Antes da recomendação de isolamento social pela Organização Mundial de Saúde (OMS), o público poderia assistir no próximo mês, nas salas de cinema do Brasil, um dos maiores desafios da carreira da atriz. Carla vive sua primeira protagonista, fazendo Suzane Von Richthofen, nos filmes “A menina que matou os pais” e “O menino que matou meus pais”, e sob o comando do diretor Maurício Eça, vive a estudante, mandante do crime que vitimou os pais, em um formato inédito: em dois longas, com dois pontos de vista diferentes, exibidos em sessões que se alternarão, na mesma sala de cinema.
Em uma das versões do roteiro escrito pela criminóloga Ilana Casoy, o ponto de vista de Suzane. No outro, o de Daniel Cravinhos, vivido pelo ator Leonardo Bittencourt, seu namorado na época e um dos executores do crime, ao lado do irmão Christian Cravinhos.
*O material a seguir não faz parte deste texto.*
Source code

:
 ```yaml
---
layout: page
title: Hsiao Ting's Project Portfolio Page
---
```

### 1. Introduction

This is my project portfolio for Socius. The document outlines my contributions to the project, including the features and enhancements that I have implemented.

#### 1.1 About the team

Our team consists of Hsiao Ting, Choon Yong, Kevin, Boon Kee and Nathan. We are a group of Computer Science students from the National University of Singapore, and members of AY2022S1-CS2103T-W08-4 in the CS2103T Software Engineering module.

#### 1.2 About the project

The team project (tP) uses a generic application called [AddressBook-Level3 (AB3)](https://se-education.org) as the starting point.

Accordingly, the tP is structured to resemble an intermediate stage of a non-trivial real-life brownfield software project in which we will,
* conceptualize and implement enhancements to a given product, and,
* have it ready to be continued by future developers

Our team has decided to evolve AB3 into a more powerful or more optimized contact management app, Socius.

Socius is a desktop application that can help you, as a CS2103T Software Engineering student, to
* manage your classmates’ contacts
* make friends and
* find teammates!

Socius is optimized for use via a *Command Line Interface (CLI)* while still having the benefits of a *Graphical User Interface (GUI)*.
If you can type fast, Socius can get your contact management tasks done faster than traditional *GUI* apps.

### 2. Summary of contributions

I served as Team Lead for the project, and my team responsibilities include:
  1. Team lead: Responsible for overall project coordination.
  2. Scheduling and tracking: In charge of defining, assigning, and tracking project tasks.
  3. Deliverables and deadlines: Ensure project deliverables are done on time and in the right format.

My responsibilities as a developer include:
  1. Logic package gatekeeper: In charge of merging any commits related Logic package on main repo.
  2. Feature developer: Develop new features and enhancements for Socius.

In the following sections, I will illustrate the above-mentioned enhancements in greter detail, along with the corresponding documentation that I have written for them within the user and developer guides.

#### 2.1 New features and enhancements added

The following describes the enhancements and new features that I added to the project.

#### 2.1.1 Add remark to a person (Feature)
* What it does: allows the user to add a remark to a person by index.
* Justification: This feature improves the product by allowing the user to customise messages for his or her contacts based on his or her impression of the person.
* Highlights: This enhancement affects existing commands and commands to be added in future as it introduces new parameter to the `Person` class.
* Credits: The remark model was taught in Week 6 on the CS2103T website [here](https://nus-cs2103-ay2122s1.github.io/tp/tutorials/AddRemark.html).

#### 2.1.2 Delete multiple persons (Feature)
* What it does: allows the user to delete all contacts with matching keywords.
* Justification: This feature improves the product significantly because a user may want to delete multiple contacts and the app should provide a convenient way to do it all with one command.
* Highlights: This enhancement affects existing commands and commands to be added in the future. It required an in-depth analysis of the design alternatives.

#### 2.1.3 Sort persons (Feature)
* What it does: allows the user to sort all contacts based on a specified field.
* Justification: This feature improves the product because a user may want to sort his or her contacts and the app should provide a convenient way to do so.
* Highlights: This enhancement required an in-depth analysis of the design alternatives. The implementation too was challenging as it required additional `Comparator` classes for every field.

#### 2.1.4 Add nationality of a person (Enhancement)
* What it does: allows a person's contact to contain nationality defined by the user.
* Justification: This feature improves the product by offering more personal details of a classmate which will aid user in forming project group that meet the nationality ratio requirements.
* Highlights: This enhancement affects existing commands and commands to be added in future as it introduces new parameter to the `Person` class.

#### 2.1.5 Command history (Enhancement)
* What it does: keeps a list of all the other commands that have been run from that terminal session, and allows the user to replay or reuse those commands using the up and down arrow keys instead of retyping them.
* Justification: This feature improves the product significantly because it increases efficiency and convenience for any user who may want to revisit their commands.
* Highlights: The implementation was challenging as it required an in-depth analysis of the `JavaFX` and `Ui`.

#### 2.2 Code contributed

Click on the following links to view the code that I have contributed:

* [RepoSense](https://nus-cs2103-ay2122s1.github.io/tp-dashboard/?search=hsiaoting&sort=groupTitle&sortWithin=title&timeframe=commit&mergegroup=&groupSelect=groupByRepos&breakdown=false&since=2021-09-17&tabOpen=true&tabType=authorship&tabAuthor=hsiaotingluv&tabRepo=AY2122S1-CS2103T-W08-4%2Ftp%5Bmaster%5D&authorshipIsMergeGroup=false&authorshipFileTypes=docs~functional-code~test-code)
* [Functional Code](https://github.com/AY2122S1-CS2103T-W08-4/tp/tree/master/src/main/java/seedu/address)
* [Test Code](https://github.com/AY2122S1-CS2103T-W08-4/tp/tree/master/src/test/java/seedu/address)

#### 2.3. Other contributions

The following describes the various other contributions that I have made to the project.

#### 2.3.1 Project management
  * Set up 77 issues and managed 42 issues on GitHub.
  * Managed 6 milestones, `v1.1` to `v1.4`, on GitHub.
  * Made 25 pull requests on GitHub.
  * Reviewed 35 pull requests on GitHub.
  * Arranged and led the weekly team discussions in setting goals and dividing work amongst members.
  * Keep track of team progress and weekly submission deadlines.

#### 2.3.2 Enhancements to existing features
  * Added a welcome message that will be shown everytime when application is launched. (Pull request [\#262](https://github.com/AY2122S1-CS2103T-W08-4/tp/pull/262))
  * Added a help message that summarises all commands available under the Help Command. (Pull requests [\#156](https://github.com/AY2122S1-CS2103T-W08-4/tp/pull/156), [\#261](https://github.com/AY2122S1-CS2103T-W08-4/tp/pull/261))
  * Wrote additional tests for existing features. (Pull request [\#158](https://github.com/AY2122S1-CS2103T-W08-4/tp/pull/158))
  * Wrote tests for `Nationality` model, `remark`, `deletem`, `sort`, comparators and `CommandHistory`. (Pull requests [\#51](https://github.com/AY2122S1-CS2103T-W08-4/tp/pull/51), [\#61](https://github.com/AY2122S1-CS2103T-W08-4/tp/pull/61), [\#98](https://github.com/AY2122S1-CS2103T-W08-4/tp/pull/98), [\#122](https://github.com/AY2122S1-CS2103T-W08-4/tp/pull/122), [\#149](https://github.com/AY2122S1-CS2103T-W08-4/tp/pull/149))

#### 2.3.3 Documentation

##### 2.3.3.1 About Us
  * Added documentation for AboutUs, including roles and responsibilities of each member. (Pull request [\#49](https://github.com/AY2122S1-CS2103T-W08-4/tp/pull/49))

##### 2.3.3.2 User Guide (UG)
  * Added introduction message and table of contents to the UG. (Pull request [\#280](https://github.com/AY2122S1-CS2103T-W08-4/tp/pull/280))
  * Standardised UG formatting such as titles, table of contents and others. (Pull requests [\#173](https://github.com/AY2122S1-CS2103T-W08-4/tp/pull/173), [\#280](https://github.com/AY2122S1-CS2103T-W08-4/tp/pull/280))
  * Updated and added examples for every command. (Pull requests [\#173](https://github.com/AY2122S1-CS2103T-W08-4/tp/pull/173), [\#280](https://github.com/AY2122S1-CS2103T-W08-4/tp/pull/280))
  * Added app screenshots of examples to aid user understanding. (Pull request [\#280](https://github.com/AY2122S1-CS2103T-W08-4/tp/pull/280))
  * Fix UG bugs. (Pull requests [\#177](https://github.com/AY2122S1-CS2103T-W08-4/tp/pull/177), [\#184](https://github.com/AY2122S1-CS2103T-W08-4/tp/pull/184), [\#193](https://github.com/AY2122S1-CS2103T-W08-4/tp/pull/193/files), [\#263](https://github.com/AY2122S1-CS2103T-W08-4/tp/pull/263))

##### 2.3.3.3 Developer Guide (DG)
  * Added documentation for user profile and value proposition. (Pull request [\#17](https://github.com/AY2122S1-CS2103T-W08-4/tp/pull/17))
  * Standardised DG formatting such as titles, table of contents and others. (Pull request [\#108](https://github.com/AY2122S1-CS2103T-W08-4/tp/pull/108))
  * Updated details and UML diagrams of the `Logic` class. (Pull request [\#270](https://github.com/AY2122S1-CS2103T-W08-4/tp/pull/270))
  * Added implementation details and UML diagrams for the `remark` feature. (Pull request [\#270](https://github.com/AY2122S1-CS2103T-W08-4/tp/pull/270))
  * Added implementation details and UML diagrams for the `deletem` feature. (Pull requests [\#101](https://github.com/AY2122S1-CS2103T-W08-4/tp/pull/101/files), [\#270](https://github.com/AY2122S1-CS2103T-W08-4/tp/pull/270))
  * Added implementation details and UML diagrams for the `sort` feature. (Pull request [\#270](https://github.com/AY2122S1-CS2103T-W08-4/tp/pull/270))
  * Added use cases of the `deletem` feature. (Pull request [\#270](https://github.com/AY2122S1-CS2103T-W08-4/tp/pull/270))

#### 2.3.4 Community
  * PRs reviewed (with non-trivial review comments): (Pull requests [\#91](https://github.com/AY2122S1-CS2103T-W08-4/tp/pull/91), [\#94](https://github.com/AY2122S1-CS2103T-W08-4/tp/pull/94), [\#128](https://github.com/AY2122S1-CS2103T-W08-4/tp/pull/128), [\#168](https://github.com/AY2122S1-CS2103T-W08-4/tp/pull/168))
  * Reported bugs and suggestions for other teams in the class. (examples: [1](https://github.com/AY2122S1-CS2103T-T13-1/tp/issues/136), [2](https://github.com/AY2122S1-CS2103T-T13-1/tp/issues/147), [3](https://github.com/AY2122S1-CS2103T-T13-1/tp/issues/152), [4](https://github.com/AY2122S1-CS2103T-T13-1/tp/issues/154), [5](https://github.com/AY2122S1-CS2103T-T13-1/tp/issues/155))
Em uma das versões, Suzane diz ter sido influenciada pelo namorado, Daniel Cravinhos. Na outra, é o ponto de vista dele, responsável pela execução de Manfred e Marísia Von Richthofen. O filme apresentaria Suzane, em um dos longas, quase como vítima da influência do Daniel? “Não existe vítima quando os envolvidos sãos julgados e réus confessos. O objetivo dos dois filmes é mostrar o que eles contaram em julgamento, detalhes de uma história que não chegou ao grande público, contando desde como se conheceram até cometerem um crime bárbaro que deixou um país todo muito chocado. Posso arriscar dizer que o país inteiro sabe o final da história, afinal os três foram réus confessos, condenados e presos. Mas até hoje é difícil entender as motivações que levam a um crime bárbaro como esse. E é exatamente isso, essa dúvida, que explica o porquê de termos dois filmes”, esclarece Carla.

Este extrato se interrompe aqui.